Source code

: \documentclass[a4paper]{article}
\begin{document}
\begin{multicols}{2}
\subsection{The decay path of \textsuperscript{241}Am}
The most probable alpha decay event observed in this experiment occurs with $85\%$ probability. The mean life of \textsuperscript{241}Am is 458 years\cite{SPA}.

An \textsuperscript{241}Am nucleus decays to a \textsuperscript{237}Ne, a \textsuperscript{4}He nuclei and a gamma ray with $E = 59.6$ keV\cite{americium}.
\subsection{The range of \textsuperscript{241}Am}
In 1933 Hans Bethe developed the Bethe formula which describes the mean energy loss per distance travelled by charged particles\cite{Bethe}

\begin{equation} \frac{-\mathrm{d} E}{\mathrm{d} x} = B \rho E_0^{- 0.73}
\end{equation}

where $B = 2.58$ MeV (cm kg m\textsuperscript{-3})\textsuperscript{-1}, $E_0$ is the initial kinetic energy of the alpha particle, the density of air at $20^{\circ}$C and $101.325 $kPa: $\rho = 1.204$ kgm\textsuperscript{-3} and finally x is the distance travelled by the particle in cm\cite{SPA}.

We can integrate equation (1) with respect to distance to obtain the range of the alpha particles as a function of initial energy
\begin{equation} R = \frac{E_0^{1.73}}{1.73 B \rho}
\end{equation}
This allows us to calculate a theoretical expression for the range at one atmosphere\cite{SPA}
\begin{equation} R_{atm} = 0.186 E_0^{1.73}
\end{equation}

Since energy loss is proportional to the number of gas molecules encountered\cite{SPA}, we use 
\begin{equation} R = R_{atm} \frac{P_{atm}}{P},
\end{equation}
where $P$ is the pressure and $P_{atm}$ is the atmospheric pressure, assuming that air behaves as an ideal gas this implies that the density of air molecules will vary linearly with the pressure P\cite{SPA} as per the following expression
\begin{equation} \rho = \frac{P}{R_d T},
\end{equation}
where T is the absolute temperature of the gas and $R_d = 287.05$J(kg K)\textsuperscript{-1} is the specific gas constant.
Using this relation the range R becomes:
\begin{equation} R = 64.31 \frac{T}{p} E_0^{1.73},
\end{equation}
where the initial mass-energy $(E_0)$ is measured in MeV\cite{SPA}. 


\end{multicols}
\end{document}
========
Transcribe the full listing. Change nothing.

* **Result**:
Source code

: \documentclass[a4paper]{article}
\begin{document}
\begin{multicols}{2}
\subsection{The decay path of \textsuperscript{241}Am}
The most probable alpha decay event observed in this experiment occurs with $85\%$ probability. The mean life of \textsuperscript{241}Am is 458 years\cite{SPA}.

An \textsuperscript{241}Am nucleus decays to a \textsuperscript{237}Ne, a \textsuperscript{4}He nuclei and a gamma ray with $E = 59.6$ keV\cite{americium}.
\subsection{The range of \textsuperscript{241}Am}
In 1933 Hans Bethe developed the Bethe formula which describes the mean energy loss per distance travelled by charged particles\cite{Bethe}

\begin{equation} \frac{-\mathrm{d} E}{\mathrm{d} x} = B \rho E_0^{- 0.73}
\end{equation}

where $B = 2.58$ MeV (cm kg m\textsuperscript{-3})\textsuperscript{-1}, $E_0$ is the initial kinetic energy of the alpha particle, the density of air at $20^{\circ}$C and $101.325 $kPa: $\rho = 1.204$ kgm\textsuperscript{-3} and finally x is the distance travelled by the particle in cm\cite{SPA}.

We can integrate equation (1) with respect to distance to obtain the range of the alpha particles as a function of initial energy
\begin{equation} R = \frac{E_0^{1.73}}{1.73 B \rho}
\end{equation}
This allows us to calculate a theoretical expression for the range at one atmosphere\cite{SPA}
\begin{equation} R_{atm} = 0.186 E_0^{1.73}
\end{equation}

Since energy loss is proportional to the number of gas molecules encountered\cite{SPA}, we use 
\begin{equation} R = R_{atm} \frac{P_{atm}}{P},
\end{equation}
where $P$ is the pressure and $P_{atm}$ is the atmospheric pressure, assuming that air behaves as an ideal gas this implies that the density of air molecules will vary linearly with the pressure P\cite{SPA} as per the following expression
\begin{equation} \rho = \frac{P}{R_d T},
\end{equation}
where T is the absolute temperature of the gas and $R_d = 287.05$J(kg K)\textsuperscript{-1} is the specific gas constant.
Using this relation the range R becomes:
\begin{equation} R = 64.31 \frac{T}{p} E_0^{1.73},
\end{equation}
where the initial mass-energy $(E_0)$ is measured in MeV\cite{SPA}. 


\end{multicols}
\end{document}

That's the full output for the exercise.